Two rambunctious dogs keep me setting out day after day to this beach, a five-minute walk from our new house. These brown dogs, such complete opposites - like a Tootsie Roll next to a pound of fudge - attract the stares and grins of the people who pass us in their cars.

Scout, a large chocolate Lab, has gangly limbs, a wide muzzle, and ponderous movements. Webster is dainty, with a pointed, minute snout, and prances all the way. Newly united in our home, they have been fast friends from the start.

As with boisterous toddlers, I must take them out each afternoon to play. This is when the sun is strongest and my tropical constitution finds most warmth, now that winter is on the way. Pulling tenaciously at their leashes, the dogs drag me down the hill to the water's edge, where I can finally release them to their sandy playground.

This is not the beach of my childhood in south Florida. On those beaches, intense heat, rustling palms, and friskier waves keep a person in a state of dazzled forgetfulness. All energy is spent in responding to the elements. On these Northern beaches, a person can trudge along in meditative silence, aware of each nuance of the day.

The small details glimpsed on this beach are helping to knit me to a place that is still strange. I have struggled with the loneliness of being unknown since I am not out in the workplace meeting people. During these first weeks in a new house in a new state, far from my familiar routine and friends, I have come to treasure these seaside explorations. I experience the serendipity of a beachcomber. There is just enough of the expected to reassure me and some small surprise to keep me hoping as I trudge along our now-accustomed path.

We start our meandering where the sidewalk meets the two-foot concrete wall that marks the beach's perimeter. Before the wall is a thick stand of tall beach grasses that are feathery at the top. Someone has made a small path through these wild marshy willows, and the dogs and I slip down to the beach below. Madeleine, my daughter, says she has seen a rat skulking here, but I prefer to think of him as Water Rat from "The Wind in the Willows" than as a menace.

Once upon the sand, leashes unsnapped, the dogs race off. Scout must have her daily plunge into the water, while Webster prefers to stay on dry land, often rolling over and over in the sand. They have both discovered the delights of barnacles, which are thickly arrayed whenever the tide is low. Crunching them between their teeth, they seem to relish this salty hors d'oeuvres.

I, meanwhile, keep my eyes down, looking for the perfect shell. But this beach has none of the shells I find in Florida. The whelks are usually cracked, the mussels too ordinary. But I've discovered the allure of beach glass, those brightly colored shards of well-smoothed glass that now adorn my windowsills. Or there might be a buoy washed ashore, exotic red seaweed, lacy and transparent, a discarded horseshoe crab shell.

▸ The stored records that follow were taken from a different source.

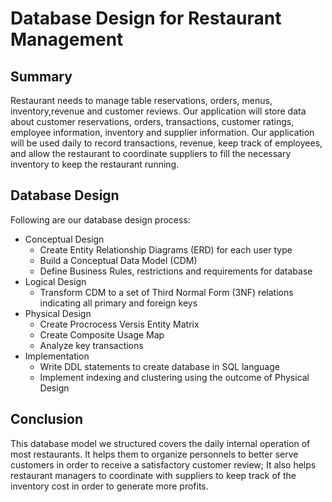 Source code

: # Database Design for Restaurant Management

## Summary

Restaurant needs to manage table reservations, orders, menus, inventory,revenue and customer reviews. Our application will store data about customer reservations, orders, transactions, customer ratings, employee information, inventory and supplier information. Our application will be used daily to record transactions, revenue, keep track of employees, and allow the restaurant to coordinate suppliers to fill the necessary inventory to keep the restaurant running.

## Database Design

Following are our database design process:

- Conceptual Design
  - Create Entity Relationship Diagrams (ERD) for each user type
  - Build a Conceptual Data Model (CDM)
  - Define Business Rules, restrictions and requirements for database
- Logical Design
  - Transform CDM to a set of Third Normal Form (3NF) relations indicating all primary and foreign keys
- Physical Design
  - Create Procrocess Versis Entity Matrix
  - Create Composite Usage Map
  - Analyze key transactions
- Implementation
  - Write DDL statements to create database in SQL language
  - Implement indexing and clustering using the outcome of Physical Design

## Conclusion

This database model we structured covers the daily internal operation of most restaurants. It helps them to organize personnels to better serve customers in order to receive a satisfactory customer review; It also helps restaurant managers to coordinate with suppliers to keep track of the inventory cost in order to generate more profits.
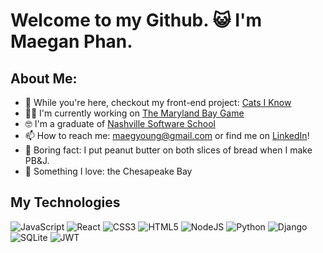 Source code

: # Welcome to my Github. 😺 I'm Maegan Phan. 

## About Me:

- 🔭 While you're here, checkout my front-end project: [Cats I Know](https://github.com/MaeYoungPhan/cats-I-know)
- 👩‍💻 I'm currently working on [The Maryland Bay Game](https://github.com/MaeYoungPhan/MdBayGameReact)
- 🤓 I'm a graduate of [Nashville Software School](https://nashvillesoftwareschool.com/)
- 📫 How to reach me: maegyoung@gmail.com or find me on [LinkedIn](https://www.linkedin.com/in/maeyoungphan/)!
- 🍞 Boring fact: I put peanut butter on both slices of bread when I make PB&J.
- 🦀 Something I love: the Chesapeake Bay

## My Technologies

![JavaScript](https://img.shields.io/badge/javascript-%23323330.svg?style=for-the-badge&logo=javascript&logoColor=%23F7DF1E) ![React](https://img.shields.io/badge/react-%2320232a.svg?style=for-the-badge&logo=react&logoColor=%2361DAFB) ![CSS3](https://img.shields.io/badge/css3-%231572B6.svg?style=for-the-badge&logo=css3&logoColor=white) ![HTML5](https://img.shields.io/badge/html5-%23E34F26.svg?style=for-the-badge&logo=html5&logoColor=white) ![NodeJS](https://img.shields.io/badge/node.js-6DA55F?style=for-the-badge&logo=node.js&logoColor=white) ![Python](https://img.shields.io/badge/python-3670A0?style=for-the-badge&logo=python&logoColor=ffdd54) ![Django](https://img.shields.io/badge/django-%23092E20.svg?style=for-the-badge&logo=django&logoColor=white) ![SQLite](https://img.shields.io/badge/sqlite-%2307405e.svg?style=for-the-badge&logo=sqlite&logoColor=white)
![JWT](https://img.shields.io/badge/JWT-black?style=for-the-badge&logo=JSON%20web%20tokens)
<!--
**MaeYoungPhan/maeyoungphan** is a ✨ _special_ ✨ repository because its `README.md` (this file) appears on your GitHub profile.

Here are some ideas to get you started:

I have yet to tire of the now-familiar sight. The beach, the barnacles, the sea gulls floating or flying above us, the foamy mustache left upon the sand by gentle waves. The repetition of these sights is becoming part of my inner geography, so I gradually feel less out of place and more hopeful than before. That is why I was startled the other day by a totally unexpected sight.

As the dogs and I made our way down the beach, I spied an incongruent shape amid the cluster of sea gulls floating on the waves. It was a graceful white swan bobbing on the water. I was amazed. Holding back the dogs, I stopped, spellbound, to watch. Where had this swan come from? After several minutes the swan came ashore and stood upon the sand, as if considering her course.

I stood and watched her like a spectator at an open-air ballet. And then, without warning, she was aloft. I can't even remember how she rose so gracefully, big bird that she was. I watched her fly high above us and then head north and out of sight, leaving the beach once more the beach where two dogs romped and barnacles crunched under my feet.

But the swan amid the sea gulls on this ordinary beach was, for me, spectacular. It was that unexpected delight that transforms one's daily life every once in awhile. We may follow routines. We may think we've seen it all. And then a swan appears amid some sea gulls, and once again we're dazzled by the glimpse of grace that imbues life with possibility.